[Opening Data provided section]

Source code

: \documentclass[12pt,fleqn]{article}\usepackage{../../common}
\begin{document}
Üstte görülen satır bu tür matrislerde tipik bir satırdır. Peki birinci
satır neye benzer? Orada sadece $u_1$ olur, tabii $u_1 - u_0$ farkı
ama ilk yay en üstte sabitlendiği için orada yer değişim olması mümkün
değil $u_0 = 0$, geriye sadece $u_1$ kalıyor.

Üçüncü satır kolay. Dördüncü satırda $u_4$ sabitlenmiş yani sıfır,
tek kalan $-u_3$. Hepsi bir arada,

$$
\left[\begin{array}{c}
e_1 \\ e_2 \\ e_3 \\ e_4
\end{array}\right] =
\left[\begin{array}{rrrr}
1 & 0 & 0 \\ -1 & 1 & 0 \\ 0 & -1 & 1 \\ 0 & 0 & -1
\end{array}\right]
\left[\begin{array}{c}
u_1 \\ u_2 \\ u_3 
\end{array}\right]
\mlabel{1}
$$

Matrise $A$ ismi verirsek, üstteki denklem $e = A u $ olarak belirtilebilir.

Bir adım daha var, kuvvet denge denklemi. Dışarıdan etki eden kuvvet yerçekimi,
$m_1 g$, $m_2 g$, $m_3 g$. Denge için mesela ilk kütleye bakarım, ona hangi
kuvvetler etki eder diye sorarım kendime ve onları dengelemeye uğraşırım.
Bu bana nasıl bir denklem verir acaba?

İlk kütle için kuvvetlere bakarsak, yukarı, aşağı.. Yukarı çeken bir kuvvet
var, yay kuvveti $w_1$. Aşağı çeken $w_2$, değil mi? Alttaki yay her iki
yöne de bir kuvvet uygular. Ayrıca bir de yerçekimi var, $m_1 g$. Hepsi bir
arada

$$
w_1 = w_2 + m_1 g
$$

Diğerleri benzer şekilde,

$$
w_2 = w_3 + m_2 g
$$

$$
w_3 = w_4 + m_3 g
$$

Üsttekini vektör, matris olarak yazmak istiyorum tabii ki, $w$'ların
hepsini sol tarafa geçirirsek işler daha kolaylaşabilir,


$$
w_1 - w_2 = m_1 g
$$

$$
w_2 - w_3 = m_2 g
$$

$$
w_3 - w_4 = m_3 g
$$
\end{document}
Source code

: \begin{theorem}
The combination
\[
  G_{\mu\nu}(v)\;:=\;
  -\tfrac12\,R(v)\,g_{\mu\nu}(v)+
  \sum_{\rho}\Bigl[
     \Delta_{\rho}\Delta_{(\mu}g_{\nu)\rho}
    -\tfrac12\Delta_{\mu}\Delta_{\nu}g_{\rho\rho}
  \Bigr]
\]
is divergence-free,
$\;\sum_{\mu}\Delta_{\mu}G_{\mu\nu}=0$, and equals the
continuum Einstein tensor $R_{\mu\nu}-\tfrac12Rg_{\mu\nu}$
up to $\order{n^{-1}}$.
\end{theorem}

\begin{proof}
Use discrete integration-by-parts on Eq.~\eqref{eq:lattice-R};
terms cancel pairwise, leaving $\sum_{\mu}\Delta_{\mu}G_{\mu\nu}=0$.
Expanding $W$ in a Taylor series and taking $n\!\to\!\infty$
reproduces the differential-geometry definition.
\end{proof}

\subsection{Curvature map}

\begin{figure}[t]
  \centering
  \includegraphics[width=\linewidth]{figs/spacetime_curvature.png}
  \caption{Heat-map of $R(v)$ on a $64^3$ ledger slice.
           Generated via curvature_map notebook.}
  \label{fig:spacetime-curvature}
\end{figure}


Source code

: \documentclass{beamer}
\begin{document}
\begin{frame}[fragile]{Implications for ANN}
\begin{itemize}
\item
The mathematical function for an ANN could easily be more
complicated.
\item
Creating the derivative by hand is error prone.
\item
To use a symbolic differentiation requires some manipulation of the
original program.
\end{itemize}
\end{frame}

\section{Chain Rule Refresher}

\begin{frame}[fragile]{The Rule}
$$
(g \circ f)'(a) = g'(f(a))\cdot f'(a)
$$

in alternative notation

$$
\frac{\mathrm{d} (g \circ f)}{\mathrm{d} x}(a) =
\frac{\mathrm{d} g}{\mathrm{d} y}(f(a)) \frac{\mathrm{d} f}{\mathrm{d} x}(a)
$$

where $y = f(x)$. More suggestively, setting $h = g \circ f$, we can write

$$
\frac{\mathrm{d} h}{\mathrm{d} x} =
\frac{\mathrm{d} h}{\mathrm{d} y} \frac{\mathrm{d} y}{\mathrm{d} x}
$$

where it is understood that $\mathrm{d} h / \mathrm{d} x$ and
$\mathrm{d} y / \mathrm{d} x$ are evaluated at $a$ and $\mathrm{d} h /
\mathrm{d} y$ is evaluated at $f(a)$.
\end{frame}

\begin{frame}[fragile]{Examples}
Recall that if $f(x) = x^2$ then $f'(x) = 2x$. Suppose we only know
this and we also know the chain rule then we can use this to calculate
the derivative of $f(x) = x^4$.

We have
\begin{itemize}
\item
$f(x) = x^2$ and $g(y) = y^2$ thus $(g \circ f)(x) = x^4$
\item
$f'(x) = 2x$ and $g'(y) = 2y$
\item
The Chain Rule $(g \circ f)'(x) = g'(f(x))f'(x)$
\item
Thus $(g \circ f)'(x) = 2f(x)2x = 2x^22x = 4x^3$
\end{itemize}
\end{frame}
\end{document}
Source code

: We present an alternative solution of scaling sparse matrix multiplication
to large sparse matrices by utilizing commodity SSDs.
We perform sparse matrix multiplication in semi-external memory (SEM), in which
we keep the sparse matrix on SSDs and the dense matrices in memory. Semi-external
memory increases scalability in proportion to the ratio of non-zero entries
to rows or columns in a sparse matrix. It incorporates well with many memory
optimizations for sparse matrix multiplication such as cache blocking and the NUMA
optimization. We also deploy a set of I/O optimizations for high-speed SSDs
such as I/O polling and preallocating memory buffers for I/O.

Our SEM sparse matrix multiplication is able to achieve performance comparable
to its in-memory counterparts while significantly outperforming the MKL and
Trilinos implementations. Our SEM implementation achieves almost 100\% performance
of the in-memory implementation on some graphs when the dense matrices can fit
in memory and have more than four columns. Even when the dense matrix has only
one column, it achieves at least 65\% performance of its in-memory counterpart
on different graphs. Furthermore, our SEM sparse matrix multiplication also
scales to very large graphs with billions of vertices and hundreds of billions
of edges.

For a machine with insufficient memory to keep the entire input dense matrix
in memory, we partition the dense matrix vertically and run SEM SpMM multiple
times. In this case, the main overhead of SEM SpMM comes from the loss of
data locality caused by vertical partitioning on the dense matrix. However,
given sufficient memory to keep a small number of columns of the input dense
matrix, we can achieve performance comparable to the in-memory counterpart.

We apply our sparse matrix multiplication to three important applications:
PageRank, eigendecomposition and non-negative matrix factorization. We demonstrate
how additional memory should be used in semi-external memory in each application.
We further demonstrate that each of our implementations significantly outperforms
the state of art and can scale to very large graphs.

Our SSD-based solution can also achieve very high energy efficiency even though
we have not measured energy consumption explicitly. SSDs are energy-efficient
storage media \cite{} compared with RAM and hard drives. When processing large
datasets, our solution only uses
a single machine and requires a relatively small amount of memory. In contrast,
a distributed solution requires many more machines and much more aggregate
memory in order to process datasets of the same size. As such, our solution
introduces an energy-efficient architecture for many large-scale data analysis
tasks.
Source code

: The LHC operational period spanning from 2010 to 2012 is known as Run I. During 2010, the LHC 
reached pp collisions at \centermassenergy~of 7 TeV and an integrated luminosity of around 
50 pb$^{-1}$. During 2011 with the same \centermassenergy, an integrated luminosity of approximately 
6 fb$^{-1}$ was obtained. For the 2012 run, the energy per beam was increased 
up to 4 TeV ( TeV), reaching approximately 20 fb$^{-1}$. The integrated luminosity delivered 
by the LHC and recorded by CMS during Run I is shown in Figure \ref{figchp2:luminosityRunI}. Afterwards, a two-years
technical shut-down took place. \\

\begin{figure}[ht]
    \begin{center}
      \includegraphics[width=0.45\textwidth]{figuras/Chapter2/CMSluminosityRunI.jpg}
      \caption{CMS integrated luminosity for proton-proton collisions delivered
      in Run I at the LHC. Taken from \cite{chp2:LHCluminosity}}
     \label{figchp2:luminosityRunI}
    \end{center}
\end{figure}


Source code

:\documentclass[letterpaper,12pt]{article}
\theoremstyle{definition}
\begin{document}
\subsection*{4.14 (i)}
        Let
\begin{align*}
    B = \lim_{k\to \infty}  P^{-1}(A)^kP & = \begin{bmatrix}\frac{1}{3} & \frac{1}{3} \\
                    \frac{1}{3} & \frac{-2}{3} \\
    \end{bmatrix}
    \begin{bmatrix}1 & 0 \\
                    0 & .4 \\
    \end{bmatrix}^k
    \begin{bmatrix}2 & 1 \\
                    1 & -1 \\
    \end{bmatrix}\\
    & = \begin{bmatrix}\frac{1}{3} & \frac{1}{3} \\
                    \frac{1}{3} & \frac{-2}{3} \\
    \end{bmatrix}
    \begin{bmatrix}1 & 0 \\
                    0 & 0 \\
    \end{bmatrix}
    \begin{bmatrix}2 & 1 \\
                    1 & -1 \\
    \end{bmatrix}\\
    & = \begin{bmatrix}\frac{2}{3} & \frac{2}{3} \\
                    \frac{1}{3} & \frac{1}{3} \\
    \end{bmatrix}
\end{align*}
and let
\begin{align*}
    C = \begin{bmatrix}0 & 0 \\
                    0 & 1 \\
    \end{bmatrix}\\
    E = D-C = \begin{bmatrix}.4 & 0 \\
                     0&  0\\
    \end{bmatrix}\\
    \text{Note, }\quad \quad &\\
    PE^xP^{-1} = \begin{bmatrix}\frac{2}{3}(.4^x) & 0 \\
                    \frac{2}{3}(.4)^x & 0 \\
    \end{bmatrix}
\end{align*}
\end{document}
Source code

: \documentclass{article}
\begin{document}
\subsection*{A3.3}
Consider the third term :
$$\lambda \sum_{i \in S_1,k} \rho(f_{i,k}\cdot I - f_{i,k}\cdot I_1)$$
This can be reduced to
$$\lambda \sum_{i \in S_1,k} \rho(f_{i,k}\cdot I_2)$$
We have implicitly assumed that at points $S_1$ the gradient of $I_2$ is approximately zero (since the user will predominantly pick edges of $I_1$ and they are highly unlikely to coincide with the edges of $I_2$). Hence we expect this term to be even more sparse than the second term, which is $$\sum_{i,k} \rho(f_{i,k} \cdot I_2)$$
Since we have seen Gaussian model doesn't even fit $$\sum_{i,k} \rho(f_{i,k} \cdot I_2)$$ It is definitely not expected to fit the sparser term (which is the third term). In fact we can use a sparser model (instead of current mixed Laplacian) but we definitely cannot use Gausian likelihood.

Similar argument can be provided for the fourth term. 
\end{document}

[Closing Data provided section]

* Problem
Among the records above, find each line holding the string "circ" and pull it out.

* Answer box
(g \circ f)'(a) = g'(f(a))\cdot f'(a)
\frac{\mathrm{d} (g \circ f)}{\mathrm{d} x}(a) =
where $y = f(x)$. More suggestively, setting $h = g \circ f$, we can write
$f(x) = x^2$ and $g(y) = y^2$ thus $(g \circ f)(x) = x^4$
The Chain Rule $(g \circ f)'(x) = g'(f(x))f'(x)$
Thus $(g \circ f)'(x) = 2f(x)2x = 2x^22x = 4x^3$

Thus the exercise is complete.